### [AIM OF THE TASK]
Once you reach the line that holds "- [doccano](https://github.com/doccano/doccano)" in the listing below, output it and every line after it through the line that holds "Ex.: usei o", word for word.

### [RECORDS FOR THIS EXERCISE]
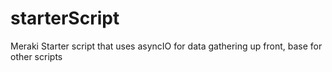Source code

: # starterScript
Meraki Starter script that uses asyncIO for data gathering up front, base for other scripts
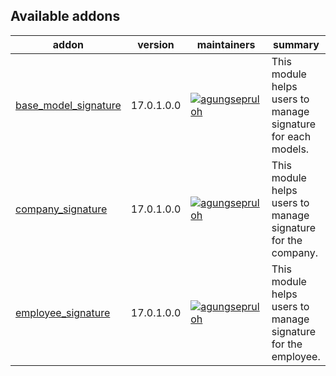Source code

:[//]: # (addons)

Available addons
----------------
addon | version | maintainers | summary
--- | --- | --- | ---
[base_model_signature](base_model_signature/) | 17.0.1.0.0 | [![agungsepruloh](https://github.com/agungsepruloh.png?size=30px)](https://github.com/agungsepruloh) | This module helps users to manage signature for each models.
[company_signature](company_signature/) | 17.0.1.0.0 | [![agungsepruloh](https://github.com/agungsepruloh.png?size=30px)](https://github.com/agungsepruloh) | This module helps users to manage signature for the company.
[employee_signature](employee_signature/) | 17.0.1.0.0 | [![agungsepruloh](https://github.com/agungsepruloh.png?size=30px)](https://github.com/agungsepruloh) | This module helps users to manage signature for the employee.

[//]: # (end addons)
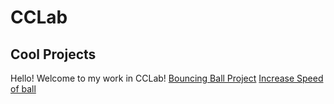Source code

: # CCLab
## Cool Projects
 
Hello! Welcome to my work in CCLab!
[Bouncing Ball Project](https://xuan1124.github.io/CCLab/Catina/index.html)
[Increase Speed of ball](https://xuan1124.github.io/CCLab/vinilla_and_p5/)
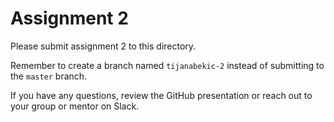 # Assignment 2

Please submit assignment 2 to this directory.

Remember to create a branch named `tijanabekic-2` 
instead of submitting to the `master` branch.

If you have any questions, review the GitHub presentation or reach
out to your group or mentor on Slack.

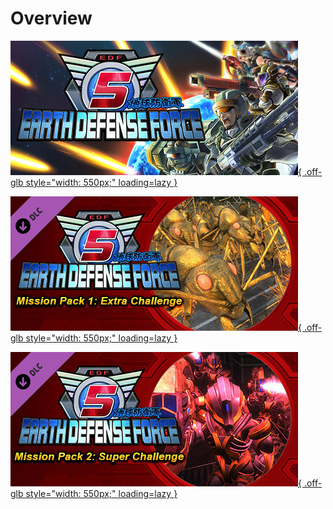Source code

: # Overview

[![Base Game](../images/base_game.jpg){ .off-glb style="width: 550px;" loading=lazy }](Base/index.md)

[![Mission Pack 1](../images/mission_pack_1.jpg){ .off-glb style="width: 550px;" loading=lazy }](DLC1/index.md)

[![Mission Pack 2](../images/mission_pack_2.jpg){ .off-glb style="width: 550px;" loading=lazy }](DLC2/index.md)
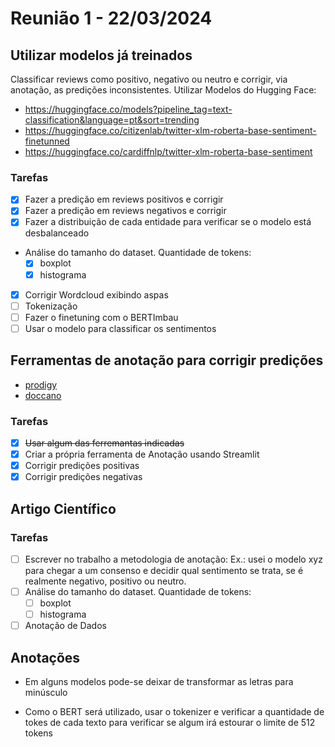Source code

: 
# Reunião 1 - 22/03/2024

## Utilizar modelos já treinados
Classificar reviews como positivo, negativo ou neutro e corrigir, via anotação, as predições inconsistentes.
Utilizar Modelos do Hugging Face:
   - https://huggingface.co/models?pipeline_tag=text-classification&language=pt&sort=trending
   - https://huggingface.co/citizenlab/twitter-xlm-roberta-base-sentiment-finetunned
   - https://huggingface.co/cardiffnlp/twitter-xlm-roberta-base-sentiment

### Tarefas
   - [X] Fazer a predição em reviews positivos e corrigir
   - [X] Fazer a predição em reviews negativos e corrigir
   - [X] Fazer a distribuição de cada entidade para verificar se o modelo está desbalanceado
   - Análise do tamanho do dataset. Quantidade de tokens:
     - [X] boxplot
     - [X] histograma
   - [X] Corrigir Wordcloud exibindo aspas
   - [ ] Tokenização
   - [ ] Fazer o finetuning com o BERTImbau
   - [ ] Usar o modelo para classificar os sentimentos

## Ferramentas de anotação para corrigir predições
   - [prodigy](https://prodi.gy/)
   - [doccano](https://github.com/doccano/doccano)

### **Tarefas**
- [X] ~~Usar algum das ferremantas indicadas~~
- [X] Criar a própria ferramenta de Anotação usando Streamlit
- [X] Corrigir predições positivas
- [X] Corrigir predições negativas

## Artigo Científico

### Tarefas
   - [ ] Escrever no trabalho a metodologia de anotação:
  Ex.: usei o modelo xyz para chegar a um consenso e decidir qual sentimento se trata, se é realmente negativo, positivo ou neutro.
   - [ ] Análise do tamanho do dataset. Quantidade de tokens:
     - [ ] boxplot
     - [ ] histograma
   - [ ] Anotação de Dados

## Anotações
- Em alguns modelos pode-se deixar de transformar as letras para minúsculo

- Como o BERT será utilizado, usar o tokenizer e verificar a quantidade de tokes de cada texto para verificar se algum irá estourar o limite de 512 tokens
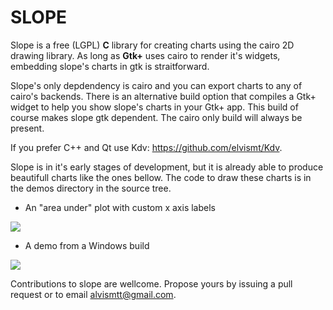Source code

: SLOPE
=====

Slope is a free (LGPL) **C** library for creating charts using the cairo 2D drawing
library. As long as **Gtk+** uses cairo to render it's widgets, embedding slope's
charts in gtk is straitforward.

Slope's only depdendency is cairo and you can export charts to any of cairo's
backends. There is an alternative build option that compiles a Gtk+ widget to
help you show slope's charts in your Gtk+ app. This build of course makes slope
gtk dependent. The cairo only build will always be present.

If you prefer C++ and Qt use Kdv: https://github.com/elvismt/Kdv.

Slope is in it's early stages of development, but it is already able to produce
beautifull charts like the ones bellow. The code to draw these charts is in the
demos directory in the source tree.

* An "area under" plot with custom x axis labels

![](https://github.com/elvismt/slope/blob/master/demos/cos_demo.png)

* A demo from a Windows build

![](https://github.com/elvismt/slope/blob/master/demos/log_demo.png)

Contributions to slope are wellcome. Propose yours by issuing a pull request or
to email alvismtt@gmail.com.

### [ANSWER FOR THIS EXERCISE]
   - [doccano](https://github.com/doccano/doccano)

### **Tarefas**
- [X] ~~Usar algum das ferremantas indicadas~~
- [X] Criar a própria ferramenta de Anotação usando Streamlit
- [X] Corrigir predições positivas
- [X] Corrigir predições negativas

## Artigo Científico

### Tarefas
   - [ ] Escrever no trabalho a metodologia de anotação:
  Ex.: usei o modelo xyz para chegar a um consenso e decidir qual sentimento se trata, se é realmente negativo, positivo ou neutro.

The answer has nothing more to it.